(Stored data entries)
● ● ●

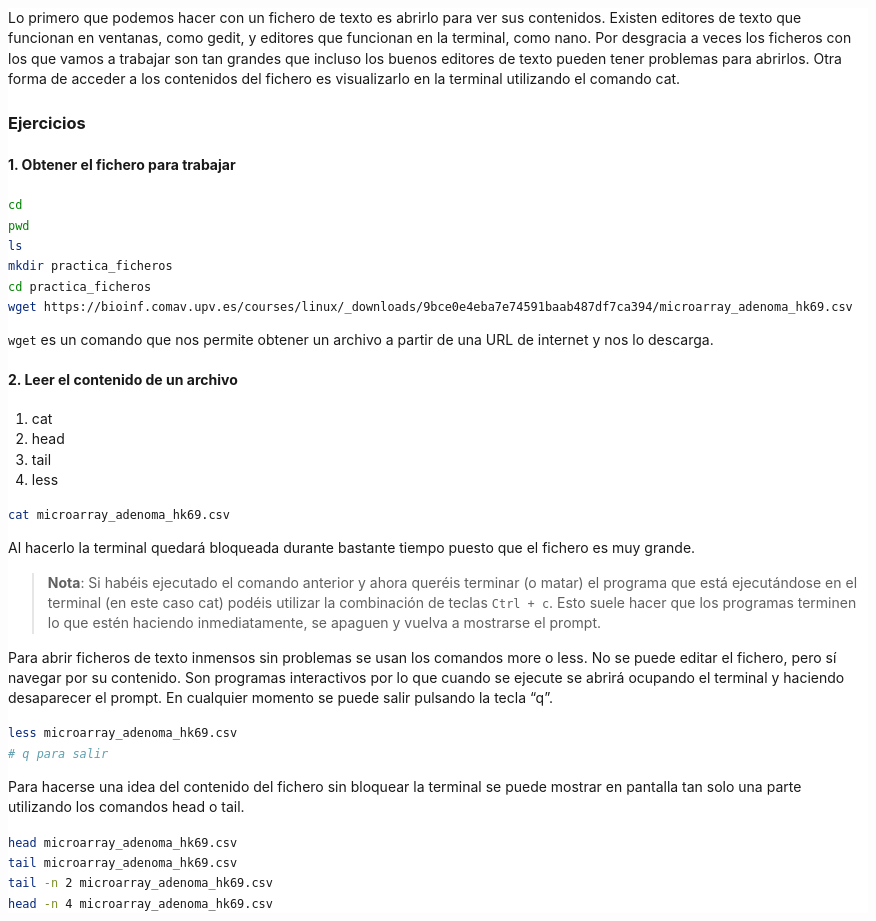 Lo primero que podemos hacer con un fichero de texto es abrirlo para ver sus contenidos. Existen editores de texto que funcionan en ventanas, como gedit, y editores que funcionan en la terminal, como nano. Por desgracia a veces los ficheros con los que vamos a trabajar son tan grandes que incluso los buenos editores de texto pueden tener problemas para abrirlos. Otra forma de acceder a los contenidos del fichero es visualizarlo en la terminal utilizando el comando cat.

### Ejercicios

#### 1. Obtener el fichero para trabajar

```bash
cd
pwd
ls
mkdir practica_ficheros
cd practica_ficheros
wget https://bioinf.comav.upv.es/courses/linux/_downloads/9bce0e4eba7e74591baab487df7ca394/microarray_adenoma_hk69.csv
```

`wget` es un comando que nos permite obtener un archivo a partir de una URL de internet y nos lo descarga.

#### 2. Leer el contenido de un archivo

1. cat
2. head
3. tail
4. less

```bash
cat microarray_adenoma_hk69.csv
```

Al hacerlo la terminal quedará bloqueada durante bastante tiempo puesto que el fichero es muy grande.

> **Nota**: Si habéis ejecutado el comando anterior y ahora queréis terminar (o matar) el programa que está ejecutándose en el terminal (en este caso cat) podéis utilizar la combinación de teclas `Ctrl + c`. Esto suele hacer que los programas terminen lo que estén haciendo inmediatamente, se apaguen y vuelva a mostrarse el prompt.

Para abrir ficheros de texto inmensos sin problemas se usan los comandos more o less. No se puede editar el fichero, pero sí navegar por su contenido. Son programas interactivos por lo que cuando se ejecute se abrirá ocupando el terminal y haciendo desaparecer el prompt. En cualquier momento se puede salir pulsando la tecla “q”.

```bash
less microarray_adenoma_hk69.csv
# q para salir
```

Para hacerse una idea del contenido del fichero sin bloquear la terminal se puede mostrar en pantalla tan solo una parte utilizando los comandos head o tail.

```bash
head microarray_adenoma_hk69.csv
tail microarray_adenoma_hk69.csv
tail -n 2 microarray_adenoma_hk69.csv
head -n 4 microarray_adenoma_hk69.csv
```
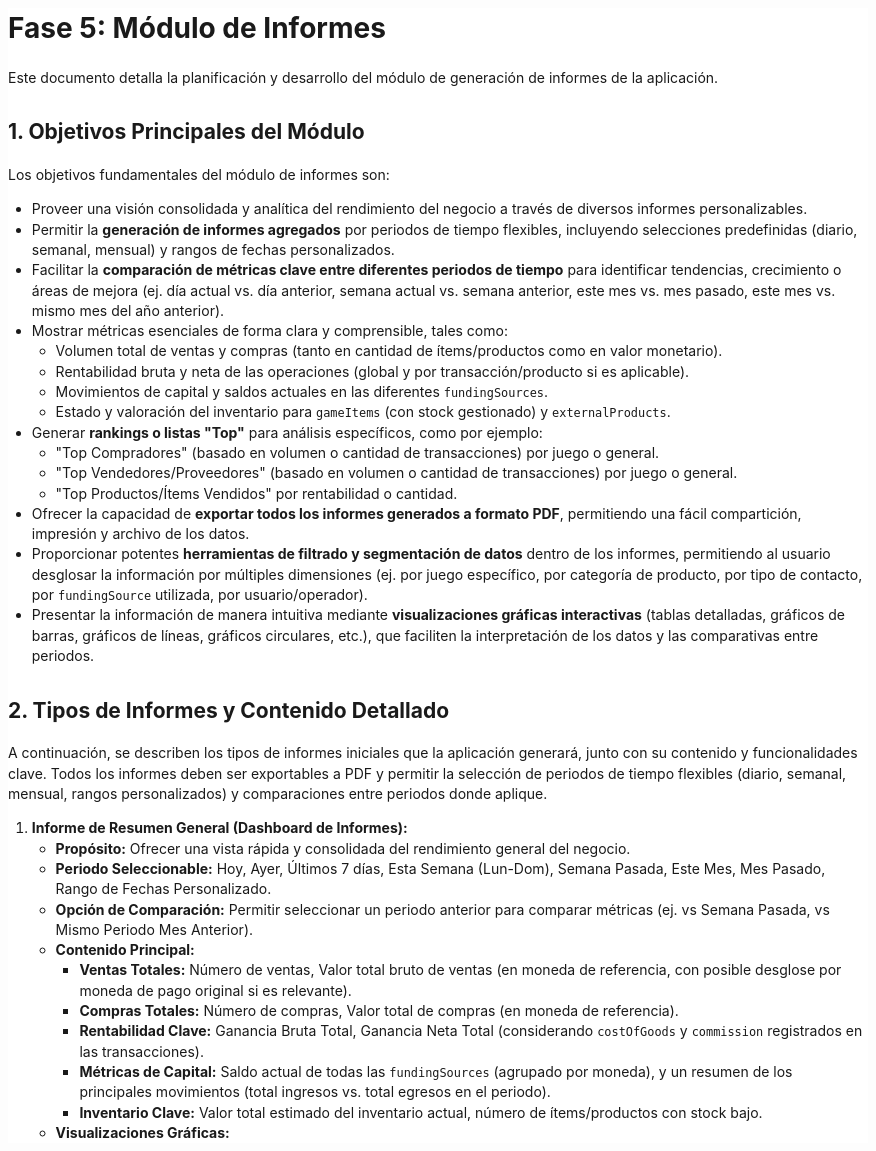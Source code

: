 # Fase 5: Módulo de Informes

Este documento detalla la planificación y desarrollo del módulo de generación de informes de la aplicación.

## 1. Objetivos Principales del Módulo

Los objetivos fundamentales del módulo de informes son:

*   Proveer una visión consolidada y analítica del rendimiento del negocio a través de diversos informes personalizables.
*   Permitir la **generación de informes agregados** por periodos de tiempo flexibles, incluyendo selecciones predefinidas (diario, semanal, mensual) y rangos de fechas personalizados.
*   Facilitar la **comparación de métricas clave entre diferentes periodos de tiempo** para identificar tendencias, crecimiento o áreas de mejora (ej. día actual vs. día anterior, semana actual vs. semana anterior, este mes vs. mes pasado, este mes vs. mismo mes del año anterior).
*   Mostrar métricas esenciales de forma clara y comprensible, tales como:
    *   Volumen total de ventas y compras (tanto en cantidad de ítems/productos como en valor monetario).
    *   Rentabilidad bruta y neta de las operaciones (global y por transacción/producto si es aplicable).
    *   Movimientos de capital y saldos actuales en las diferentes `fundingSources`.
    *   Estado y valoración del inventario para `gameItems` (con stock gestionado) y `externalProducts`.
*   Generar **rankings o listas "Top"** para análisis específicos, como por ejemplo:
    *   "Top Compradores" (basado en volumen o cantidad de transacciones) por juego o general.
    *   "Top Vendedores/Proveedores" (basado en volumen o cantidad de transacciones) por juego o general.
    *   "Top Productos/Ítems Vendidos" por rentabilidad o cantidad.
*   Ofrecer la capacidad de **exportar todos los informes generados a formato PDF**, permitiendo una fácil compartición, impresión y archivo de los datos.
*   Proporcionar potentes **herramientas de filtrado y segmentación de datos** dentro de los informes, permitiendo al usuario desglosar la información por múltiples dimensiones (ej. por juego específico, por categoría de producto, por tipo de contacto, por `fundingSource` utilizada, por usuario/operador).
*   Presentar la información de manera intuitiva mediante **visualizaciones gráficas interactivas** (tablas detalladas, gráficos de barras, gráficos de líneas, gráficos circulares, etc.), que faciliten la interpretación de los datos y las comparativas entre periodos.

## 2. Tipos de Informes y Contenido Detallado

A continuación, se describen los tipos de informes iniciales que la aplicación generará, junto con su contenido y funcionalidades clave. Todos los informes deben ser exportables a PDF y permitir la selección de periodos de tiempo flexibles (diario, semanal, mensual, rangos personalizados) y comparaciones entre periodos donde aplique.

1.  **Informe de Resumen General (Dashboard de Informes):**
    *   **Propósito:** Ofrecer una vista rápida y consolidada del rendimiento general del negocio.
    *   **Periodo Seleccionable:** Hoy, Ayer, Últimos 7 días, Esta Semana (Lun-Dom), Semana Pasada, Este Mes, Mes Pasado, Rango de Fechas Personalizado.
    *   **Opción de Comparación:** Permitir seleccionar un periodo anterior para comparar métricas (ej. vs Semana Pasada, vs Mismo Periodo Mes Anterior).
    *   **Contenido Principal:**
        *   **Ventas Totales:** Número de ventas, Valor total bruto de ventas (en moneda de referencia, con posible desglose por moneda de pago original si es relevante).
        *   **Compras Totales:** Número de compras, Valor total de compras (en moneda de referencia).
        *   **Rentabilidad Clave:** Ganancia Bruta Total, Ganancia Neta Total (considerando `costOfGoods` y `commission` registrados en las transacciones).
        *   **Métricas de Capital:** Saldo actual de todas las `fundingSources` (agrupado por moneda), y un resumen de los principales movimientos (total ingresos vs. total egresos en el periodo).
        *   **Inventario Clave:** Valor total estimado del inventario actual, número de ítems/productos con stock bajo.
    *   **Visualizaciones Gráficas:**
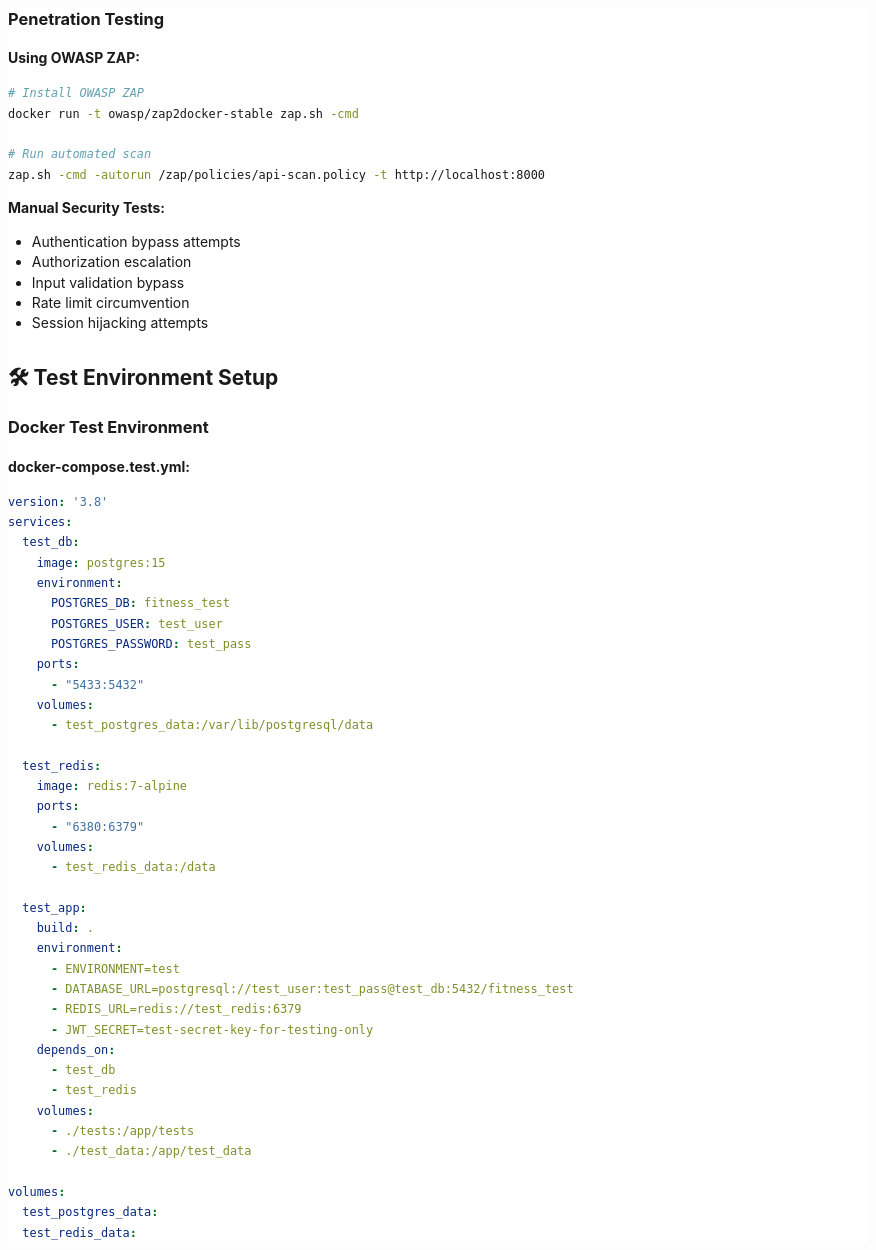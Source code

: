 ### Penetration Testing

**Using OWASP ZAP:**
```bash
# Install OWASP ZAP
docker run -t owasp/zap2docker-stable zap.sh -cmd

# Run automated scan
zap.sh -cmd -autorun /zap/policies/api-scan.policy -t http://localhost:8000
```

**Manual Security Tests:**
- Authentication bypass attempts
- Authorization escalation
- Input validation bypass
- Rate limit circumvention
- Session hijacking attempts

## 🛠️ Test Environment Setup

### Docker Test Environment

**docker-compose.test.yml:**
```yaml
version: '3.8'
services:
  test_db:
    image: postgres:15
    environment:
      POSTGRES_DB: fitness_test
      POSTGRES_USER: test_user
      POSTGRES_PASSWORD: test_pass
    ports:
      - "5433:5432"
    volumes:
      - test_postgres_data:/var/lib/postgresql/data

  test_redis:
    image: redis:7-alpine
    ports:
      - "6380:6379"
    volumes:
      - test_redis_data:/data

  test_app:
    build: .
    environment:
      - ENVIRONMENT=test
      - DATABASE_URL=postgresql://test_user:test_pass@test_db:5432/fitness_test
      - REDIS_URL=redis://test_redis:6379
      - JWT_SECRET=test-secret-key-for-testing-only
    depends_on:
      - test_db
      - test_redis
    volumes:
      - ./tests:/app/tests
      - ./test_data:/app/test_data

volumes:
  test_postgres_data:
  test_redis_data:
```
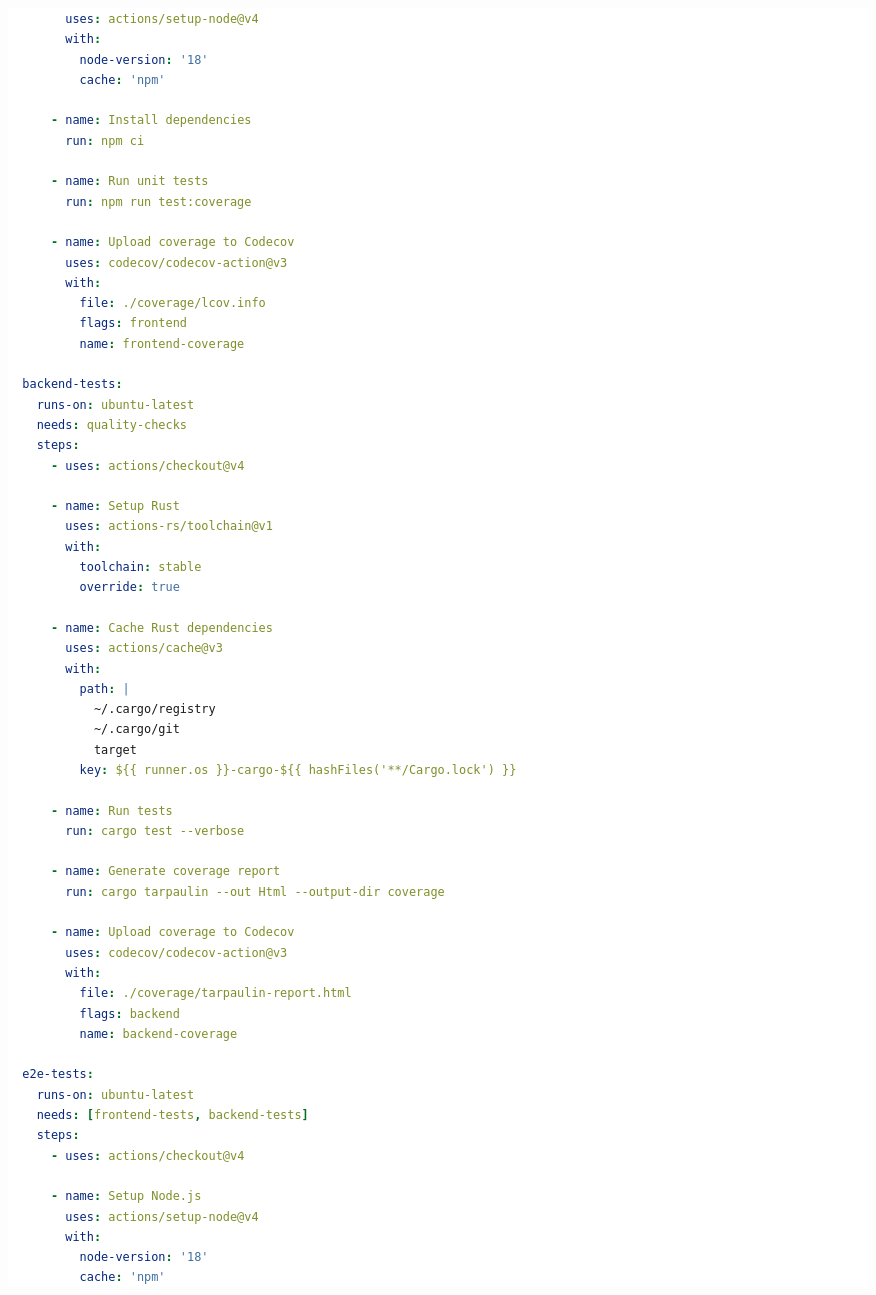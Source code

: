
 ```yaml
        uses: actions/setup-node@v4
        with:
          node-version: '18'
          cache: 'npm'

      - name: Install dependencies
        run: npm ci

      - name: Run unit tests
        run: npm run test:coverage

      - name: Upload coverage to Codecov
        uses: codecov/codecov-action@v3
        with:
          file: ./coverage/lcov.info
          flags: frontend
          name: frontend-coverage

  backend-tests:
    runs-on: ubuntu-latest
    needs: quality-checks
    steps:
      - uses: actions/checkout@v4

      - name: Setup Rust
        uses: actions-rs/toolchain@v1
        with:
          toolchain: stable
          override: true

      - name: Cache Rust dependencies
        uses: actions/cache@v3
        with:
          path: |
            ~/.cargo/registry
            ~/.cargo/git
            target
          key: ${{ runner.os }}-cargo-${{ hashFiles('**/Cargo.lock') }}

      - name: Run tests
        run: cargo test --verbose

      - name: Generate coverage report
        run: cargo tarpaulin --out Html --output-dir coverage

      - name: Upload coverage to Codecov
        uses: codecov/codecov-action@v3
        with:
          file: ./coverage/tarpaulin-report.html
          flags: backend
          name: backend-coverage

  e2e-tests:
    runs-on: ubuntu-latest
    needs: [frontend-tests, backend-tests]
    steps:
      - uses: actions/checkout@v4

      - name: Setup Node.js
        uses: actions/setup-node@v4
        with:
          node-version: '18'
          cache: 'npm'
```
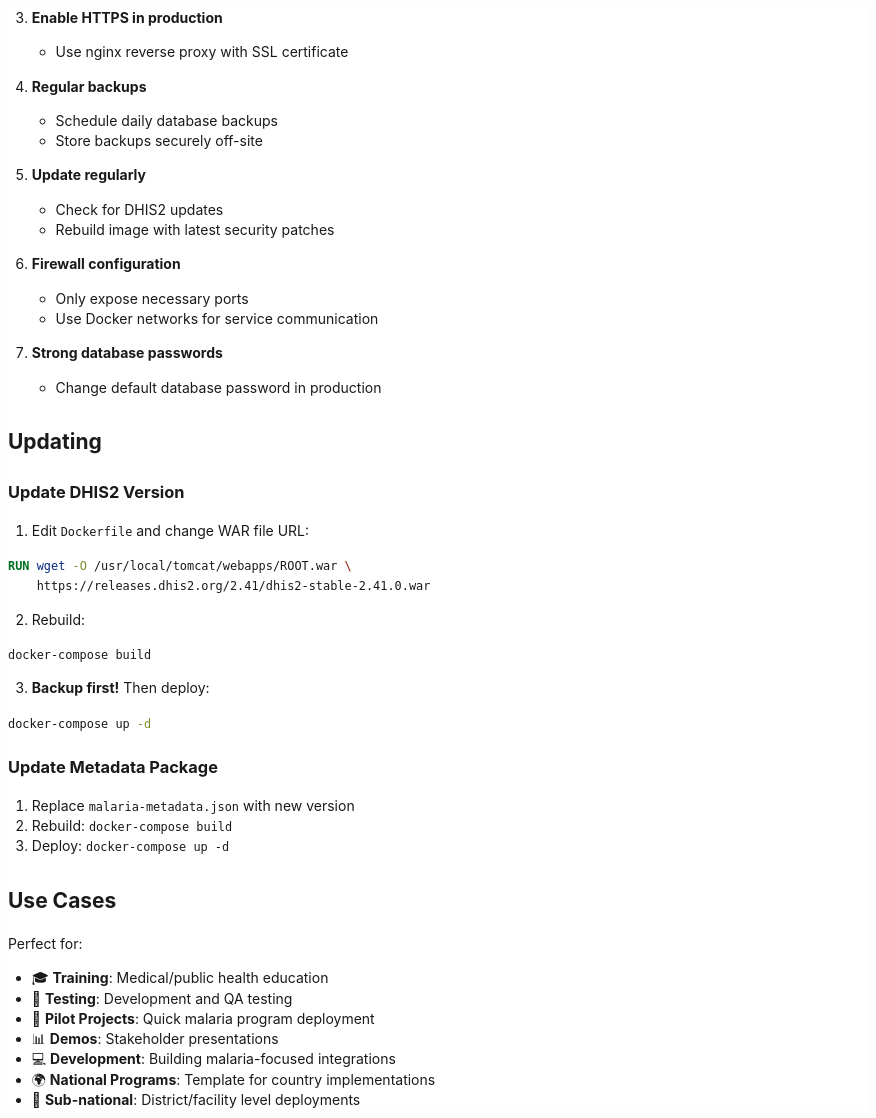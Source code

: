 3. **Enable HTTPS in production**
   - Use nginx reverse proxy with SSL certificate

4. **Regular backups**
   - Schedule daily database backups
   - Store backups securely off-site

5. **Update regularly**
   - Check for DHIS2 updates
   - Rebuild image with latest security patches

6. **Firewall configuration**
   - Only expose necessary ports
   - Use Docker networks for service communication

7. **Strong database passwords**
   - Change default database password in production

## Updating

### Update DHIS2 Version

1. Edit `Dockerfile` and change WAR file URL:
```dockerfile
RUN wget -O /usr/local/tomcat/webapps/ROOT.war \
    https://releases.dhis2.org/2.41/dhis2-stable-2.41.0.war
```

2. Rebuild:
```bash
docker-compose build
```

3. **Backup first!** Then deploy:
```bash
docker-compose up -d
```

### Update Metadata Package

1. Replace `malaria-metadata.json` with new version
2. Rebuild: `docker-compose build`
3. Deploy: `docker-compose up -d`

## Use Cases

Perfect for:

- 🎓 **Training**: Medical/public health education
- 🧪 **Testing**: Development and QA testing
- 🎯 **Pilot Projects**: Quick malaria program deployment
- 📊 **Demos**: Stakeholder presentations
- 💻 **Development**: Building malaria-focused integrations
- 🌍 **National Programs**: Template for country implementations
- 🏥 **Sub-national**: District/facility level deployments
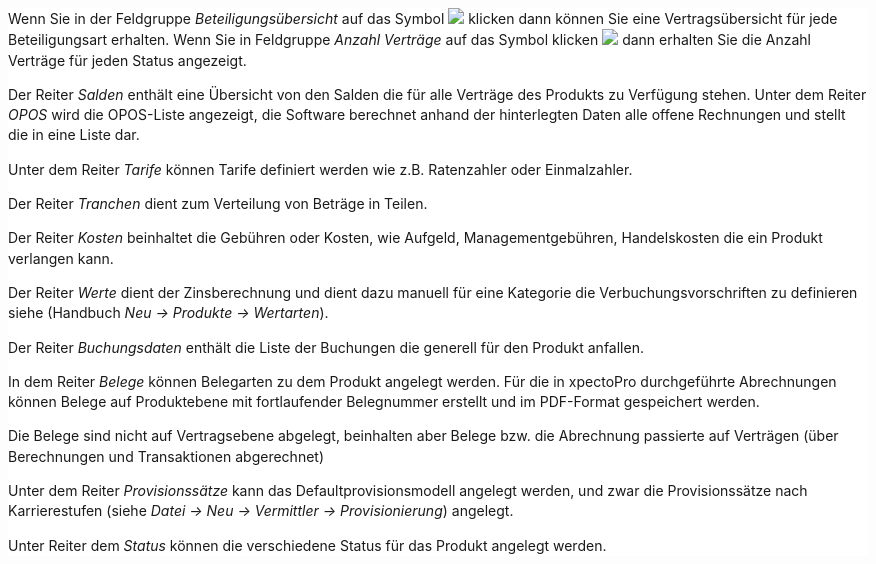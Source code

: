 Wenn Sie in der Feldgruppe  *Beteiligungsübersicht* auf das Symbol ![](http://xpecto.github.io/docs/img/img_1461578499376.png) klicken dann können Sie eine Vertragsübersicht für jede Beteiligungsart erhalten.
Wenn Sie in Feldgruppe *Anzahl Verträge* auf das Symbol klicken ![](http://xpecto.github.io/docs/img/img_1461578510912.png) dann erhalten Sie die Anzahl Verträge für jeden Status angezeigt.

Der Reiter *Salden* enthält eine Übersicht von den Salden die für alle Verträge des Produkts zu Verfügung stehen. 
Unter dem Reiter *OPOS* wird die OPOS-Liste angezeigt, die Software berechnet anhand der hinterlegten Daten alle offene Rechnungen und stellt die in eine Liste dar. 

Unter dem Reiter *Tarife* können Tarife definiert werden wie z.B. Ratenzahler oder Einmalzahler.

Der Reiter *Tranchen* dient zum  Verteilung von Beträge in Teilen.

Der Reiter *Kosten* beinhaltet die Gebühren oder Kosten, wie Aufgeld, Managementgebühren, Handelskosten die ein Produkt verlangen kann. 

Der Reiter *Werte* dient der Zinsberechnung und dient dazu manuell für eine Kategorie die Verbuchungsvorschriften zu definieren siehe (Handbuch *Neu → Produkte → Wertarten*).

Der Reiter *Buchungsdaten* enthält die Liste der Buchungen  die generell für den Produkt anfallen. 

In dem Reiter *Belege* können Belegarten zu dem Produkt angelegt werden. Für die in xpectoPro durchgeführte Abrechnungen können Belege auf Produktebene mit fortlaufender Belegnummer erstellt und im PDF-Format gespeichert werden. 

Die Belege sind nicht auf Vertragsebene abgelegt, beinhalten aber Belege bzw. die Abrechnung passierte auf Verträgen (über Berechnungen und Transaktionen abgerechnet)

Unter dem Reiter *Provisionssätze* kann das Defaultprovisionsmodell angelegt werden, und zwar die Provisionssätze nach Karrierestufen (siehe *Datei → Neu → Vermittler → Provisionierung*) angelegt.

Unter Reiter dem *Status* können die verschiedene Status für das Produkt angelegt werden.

● ● ●

**EXERCISE DESCRIPTION**
Where a line of the entries above holds the word "scan", return that line.

**WRITTEN REPLY**
# Run automated scan
zap.sh -cmd -autorun /zap/policies/api-scan.policy -t http://localhost:8000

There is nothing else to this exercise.